DeAngelo Hall didn't say anything other players don't think on a regular basis. (Matt Pearce/Icon SMI)
"Absolutely. I want to get a chance to put my helmet on whatever's hurt," Hall said. "Romo's ribs -- I'm going to be asking for some corner blitzes.
"If I know Felix Jones' shoulder's hurt, I'm not going to cut him. I'm definitely going to try to hit him up high, so that's just part of it. If you know something's wrong with an opponent, you're going to try to target in on that. We're going to try to definitely get as many hats on that team as possible."
For some reason, this has some people in a tizzy, clamoring about sportsmanship and playing dirty, etc., etc.
Come on. The only surprising thing about what Hall said is that a statement like that can still catch people off guard.

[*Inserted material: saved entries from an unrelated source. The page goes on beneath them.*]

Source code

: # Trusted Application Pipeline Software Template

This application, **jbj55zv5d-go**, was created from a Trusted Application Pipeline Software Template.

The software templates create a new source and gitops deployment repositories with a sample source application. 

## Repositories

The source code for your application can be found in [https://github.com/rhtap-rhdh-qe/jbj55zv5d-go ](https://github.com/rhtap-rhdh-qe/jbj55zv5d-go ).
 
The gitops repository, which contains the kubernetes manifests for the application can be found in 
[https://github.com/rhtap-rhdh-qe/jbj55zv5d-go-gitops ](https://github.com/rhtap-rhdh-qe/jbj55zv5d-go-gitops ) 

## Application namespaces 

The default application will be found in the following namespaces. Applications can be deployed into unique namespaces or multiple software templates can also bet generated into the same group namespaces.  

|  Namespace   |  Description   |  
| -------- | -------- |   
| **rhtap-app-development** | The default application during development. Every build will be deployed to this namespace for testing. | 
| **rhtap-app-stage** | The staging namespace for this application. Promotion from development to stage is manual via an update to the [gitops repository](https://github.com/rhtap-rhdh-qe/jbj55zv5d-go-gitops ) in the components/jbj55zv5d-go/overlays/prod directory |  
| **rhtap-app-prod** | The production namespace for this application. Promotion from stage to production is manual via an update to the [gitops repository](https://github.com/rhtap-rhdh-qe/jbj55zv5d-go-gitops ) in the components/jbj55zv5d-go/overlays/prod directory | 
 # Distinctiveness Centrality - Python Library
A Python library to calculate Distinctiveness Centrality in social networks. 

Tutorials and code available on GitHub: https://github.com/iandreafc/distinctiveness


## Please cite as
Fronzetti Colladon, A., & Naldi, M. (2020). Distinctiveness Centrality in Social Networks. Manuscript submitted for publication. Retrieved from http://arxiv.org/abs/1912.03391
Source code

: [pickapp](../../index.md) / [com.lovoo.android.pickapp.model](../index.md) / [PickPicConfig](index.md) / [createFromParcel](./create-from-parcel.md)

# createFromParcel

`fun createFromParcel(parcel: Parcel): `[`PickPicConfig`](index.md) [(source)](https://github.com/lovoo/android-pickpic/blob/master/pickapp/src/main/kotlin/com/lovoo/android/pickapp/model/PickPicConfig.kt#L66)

The game of football is more or less based on guys beating the crap out of each other. When there's a pile-up after a fumble, announcers jovially talk about how "you don't want to know what goes on at the bottom of those piles," and we eat it up. But when Hall says he's going to try to hit Romo in the ribs, it's somehow way over the line.

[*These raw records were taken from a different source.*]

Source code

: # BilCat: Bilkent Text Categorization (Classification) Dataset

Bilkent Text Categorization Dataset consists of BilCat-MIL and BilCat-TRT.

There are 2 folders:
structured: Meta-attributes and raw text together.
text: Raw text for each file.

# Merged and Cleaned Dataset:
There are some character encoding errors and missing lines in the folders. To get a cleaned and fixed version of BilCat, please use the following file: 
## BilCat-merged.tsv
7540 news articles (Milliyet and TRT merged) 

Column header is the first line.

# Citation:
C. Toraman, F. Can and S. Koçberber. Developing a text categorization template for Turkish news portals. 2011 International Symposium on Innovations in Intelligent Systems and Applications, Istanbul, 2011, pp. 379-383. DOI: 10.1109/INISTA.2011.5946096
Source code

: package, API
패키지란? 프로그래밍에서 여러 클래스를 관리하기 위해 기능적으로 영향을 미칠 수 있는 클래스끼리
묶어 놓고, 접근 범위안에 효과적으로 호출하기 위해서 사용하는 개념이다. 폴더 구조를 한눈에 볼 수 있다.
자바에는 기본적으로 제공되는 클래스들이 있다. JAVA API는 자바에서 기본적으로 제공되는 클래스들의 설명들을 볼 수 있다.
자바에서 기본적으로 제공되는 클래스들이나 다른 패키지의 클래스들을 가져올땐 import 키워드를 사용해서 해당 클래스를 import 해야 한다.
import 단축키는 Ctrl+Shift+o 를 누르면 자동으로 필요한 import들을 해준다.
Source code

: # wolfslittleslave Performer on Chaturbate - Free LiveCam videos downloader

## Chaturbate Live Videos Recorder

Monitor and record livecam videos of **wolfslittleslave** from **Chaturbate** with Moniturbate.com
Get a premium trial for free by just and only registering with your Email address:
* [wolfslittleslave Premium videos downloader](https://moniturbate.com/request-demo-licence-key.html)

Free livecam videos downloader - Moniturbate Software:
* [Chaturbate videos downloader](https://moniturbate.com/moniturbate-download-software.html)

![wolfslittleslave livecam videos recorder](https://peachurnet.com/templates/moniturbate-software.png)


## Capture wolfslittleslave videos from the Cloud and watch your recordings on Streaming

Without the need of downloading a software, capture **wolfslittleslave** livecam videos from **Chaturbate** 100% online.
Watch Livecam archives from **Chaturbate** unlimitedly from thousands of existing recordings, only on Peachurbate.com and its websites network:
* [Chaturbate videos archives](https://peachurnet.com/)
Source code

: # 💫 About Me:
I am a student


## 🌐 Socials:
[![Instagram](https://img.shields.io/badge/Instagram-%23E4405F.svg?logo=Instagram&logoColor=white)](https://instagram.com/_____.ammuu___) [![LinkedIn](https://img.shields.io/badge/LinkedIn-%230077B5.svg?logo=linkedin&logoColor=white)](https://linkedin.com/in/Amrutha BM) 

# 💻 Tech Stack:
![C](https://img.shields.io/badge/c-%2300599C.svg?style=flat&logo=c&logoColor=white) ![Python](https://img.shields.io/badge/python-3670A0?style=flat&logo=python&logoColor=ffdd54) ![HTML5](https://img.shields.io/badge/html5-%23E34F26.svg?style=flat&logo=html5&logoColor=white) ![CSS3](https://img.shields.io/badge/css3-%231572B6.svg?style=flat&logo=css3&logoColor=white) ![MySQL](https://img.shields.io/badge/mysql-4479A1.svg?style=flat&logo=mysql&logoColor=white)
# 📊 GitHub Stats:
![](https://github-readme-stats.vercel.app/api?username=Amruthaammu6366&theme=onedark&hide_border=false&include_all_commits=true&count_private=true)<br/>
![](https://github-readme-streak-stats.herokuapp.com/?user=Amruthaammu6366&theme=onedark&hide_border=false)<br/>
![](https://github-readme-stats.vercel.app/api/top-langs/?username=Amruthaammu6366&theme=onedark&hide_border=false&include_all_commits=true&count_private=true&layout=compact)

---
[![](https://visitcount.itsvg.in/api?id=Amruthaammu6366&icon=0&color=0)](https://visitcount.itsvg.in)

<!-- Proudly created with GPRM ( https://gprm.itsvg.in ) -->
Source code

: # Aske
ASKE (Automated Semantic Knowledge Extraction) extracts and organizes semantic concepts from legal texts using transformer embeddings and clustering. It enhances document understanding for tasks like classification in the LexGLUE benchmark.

Few things get sports fans worked up as much as when someone violates one of the unwritten rules of the game -- don't run up the score; do not fake an injury; never set up, oh I don't know, a wall on the sideline so your coach can trip someone.
And, as it pertains to Hall, don't try to injure another player.
But a lot of these things happen, and are generally kept from the public because they're less than glamorous.
That's the reason NFL coaches stay as guarded as they are on injury issues (and why in hockey, for example, getting a true injury report come playoff time is like finding the Holy Grail): Everyone knows that injured players will be targeted. It's not done out of disrespect for said players or because the opposing team is full of goons. It's just a reality. Just like the reality that players do fake injuries, despite the sudden outrage over the Giants' alleged flops.
There's also this bit of truth from Redskins defensive coordinator Jim Haslett:
“You think about it – he’s not allowed to hit (Romo) in the head and you can’t hit him below the knees so there’s really only one place he can hit him,” Haslett said. “Realistically, (the ribs) are the only place you can hit a quarterback now.”